Immune system process GO category

As the expression of the genes defining the early response to carriage decreased, we observed a concomitant and marked increase in transcript abundance of several genes, beginning on average at 3 weeks post-inoculation, that fell into the Immune System Process GO category (Figure 2B). Included in this category are ptpn22, lilrb4, il1rl1, vav1, vav2, and flt3 – all of which are involved in T cell development and/or activation and several of them contribute to reducing excessive inflammation [5760]. T cells, in particular CD4+ T cells, have recently been reported by several groups to play a critical role in resolving pneumococcal infection at both mucosal and systemic sites [8, 9] and may be the major mechanism involved in naturally occurring, as opposed to vaccine-mediated, immunity to the pneumococcus [7].

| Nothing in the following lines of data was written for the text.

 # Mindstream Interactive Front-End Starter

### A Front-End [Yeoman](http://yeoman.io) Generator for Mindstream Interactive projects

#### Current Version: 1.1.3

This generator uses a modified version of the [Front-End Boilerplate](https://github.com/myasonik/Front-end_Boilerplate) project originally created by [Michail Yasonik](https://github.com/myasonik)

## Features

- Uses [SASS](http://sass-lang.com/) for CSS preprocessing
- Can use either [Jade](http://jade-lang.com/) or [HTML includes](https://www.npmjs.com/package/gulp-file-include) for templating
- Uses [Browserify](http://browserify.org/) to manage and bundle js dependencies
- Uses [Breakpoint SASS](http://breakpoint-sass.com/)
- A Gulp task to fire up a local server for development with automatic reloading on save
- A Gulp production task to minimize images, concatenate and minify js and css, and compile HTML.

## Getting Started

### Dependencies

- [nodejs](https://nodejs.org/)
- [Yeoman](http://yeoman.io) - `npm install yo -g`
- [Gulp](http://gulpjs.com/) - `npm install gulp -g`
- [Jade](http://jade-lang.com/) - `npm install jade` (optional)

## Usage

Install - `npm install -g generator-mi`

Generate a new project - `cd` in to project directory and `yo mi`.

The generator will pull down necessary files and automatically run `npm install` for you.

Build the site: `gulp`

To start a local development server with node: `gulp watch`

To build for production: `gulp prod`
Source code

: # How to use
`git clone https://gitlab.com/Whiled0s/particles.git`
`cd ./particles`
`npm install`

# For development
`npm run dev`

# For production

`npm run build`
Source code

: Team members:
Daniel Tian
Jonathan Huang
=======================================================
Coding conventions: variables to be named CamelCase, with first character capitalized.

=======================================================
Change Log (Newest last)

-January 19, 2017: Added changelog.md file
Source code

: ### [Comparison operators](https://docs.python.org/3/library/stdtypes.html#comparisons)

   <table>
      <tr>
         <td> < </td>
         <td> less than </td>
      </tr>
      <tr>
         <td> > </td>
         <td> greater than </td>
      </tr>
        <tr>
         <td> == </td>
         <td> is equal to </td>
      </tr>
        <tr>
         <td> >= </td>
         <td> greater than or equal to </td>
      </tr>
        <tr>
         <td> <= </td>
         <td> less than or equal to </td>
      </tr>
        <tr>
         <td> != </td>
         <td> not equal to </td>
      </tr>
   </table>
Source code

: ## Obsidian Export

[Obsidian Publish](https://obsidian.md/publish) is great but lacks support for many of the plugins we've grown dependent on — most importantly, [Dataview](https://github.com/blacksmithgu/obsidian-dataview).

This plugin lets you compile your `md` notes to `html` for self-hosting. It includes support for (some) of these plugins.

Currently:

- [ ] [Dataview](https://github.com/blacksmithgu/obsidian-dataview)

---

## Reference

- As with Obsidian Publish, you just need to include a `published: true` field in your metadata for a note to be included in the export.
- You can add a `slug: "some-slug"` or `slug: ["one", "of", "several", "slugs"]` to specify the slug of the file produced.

Response to wounding and basement membrane and DNA replication, cell division, and cell cycle GO categories

Genes within the Response to Wounding and Basement Membrane categories (Table 2) were modestly dysregulated in mice colonized with S. pneumoniae. Of particular interest was the identification of ccl24 (eotaxin-2), entpd1, and darc. Eotaxins (eotaxin-1 and eotaxin-2) have been identified as highly potent and selective chemoattractants for eosinophils in both mouse and humans [6163]. While these proteins are redundant in function, it appears that eotaxin-1 plays a role in the early recruitment of eosinophils, while eotaxin-2 appears to be involved in eosinophil infiltration at later time points [64]. entpd1, which encodes an ecto-nucleoside triphosphate diphosphohydrolase 1 (also referred to as CD39) is a critical enzyme for hydrolysis of released ATP into adenosine. This activity has been shown to play a critical role in regulating neutrophil chemotaxis and cell migration [65]. darc, which encodes the Duffy antigen receptor for chemokines has been shown to bind inflammatory chemokines, however until recently, its in vivo function was unclear. Recently, Pruenster et al [66] demonstrated that DARC internalized chemokines mediating chemokine transcytosis, leading to apical retention of intact chemokines. This resulted in increased leukocyte migration across monolayers expressing DARC and enhanced chemokine-induced leukocyte extravasation in mice overexpressing DARC on blood vessel endothelia. Taken together, our data may indicate a role for chemotaxis of leukocytes and granulocytes, such as neutrophils and eosinophils, in the host responses to pneumococcal carriage.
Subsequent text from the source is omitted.